## Extracted records
####################
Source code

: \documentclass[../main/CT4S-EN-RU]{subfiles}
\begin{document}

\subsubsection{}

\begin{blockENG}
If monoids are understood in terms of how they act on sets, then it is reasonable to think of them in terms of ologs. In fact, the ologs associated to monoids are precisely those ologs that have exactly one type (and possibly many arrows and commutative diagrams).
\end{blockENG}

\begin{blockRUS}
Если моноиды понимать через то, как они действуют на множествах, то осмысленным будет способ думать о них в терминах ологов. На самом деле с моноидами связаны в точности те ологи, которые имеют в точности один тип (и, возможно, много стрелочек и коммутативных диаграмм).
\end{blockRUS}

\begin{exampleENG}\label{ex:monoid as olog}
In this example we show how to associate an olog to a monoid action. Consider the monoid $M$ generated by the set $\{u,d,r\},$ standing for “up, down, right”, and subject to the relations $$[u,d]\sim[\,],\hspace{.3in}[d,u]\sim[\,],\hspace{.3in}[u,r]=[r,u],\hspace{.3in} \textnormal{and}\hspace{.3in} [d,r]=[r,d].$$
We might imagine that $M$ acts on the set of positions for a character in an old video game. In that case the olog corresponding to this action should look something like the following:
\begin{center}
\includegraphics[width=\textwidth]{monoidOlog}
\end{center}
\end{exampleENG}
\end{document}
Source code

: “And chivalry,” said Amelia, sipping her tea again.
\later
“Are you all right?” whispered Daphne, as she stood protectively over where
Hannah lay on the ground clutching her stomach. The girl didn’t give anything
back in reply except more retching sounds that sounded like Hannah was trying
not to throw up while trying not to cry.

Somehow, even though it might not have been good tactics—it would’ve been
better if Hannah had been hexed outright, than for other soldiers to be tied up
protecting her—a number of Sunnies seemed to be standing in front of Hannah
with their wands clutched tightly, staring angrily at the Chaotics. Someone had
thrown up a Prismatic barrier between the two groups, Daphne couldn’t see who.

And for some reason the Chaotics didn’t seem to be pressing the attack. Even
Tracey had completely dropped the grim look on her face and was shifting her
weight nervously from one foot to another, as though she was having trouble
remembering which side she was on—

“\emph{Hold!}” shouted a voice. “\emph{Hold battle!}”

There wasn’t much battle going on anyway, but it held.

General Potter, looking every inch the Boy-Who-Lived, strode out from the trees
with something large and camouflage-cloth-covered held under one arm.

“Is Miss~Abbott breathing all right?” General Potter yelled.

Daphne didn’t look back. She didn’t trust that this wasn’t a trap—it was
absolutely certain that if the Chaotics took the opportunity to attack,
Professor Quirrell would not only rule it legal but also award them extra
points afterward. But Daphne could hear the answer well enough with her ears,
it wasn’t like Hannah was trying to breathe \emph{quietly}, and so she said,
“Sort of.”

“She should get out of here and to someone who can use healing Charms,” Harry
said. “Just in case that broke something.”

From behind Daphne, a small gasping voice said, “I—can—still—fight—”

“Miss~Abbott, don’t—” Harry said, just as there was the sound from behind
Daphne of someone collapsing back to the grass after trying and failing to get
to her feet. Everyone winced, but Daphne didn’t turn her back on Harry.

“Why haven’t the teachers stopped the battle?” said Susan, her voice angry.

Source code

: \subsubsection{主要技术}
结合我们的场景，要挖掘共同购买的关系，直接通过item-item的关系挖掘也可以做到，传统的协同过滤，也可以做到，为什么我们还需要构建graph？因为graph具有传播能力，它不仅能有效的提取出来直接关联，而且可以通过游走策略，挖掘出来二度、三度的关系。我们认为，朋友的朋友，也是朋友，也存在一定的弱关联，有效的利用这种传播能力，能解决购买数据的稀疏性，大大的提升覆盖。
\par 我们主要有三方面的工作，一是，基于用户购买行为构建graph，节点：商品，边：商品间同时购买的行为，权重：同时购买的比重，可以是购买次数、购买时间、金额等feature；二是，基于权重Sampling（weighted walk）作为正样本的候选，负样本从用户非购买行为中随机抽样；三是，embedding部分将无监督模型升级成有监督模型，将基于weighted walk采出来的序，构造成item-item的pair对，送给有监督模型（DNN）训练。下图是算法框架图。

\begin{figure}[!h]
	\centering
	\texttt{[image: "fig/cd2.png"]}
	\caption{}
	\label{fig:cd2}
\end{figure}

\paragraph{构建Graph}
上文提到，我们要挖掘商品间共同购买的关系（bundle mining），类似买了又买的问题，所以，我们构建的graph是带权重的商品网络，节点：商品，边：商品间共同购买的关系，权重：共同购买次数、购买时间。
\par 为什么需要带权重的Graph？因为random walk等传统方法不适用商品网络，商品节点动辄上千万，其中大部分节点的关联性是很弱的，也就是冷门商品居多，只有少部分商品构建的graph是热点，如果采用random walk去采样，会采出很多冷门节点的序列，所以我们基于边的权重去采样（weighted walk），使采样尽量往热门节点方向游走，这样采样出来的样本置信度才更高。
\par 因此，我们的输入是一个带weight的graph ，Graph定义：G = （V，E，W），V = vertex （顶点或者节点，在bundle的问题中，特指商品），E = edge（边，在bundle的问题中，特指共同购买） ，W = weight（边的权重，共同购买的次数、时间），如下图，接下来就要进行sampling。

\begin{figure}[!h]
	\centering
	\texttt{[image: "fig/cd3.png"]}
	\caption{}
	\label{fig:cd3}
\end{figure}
####################
## What to produce
For each line in the material above that contains the string "General", make a copy.

## Result below
General Potter, looking every inch the Boy-Who-Lived, strode out from the trees
“Is Miss~Abbott breathing all right?” General Potter yelled.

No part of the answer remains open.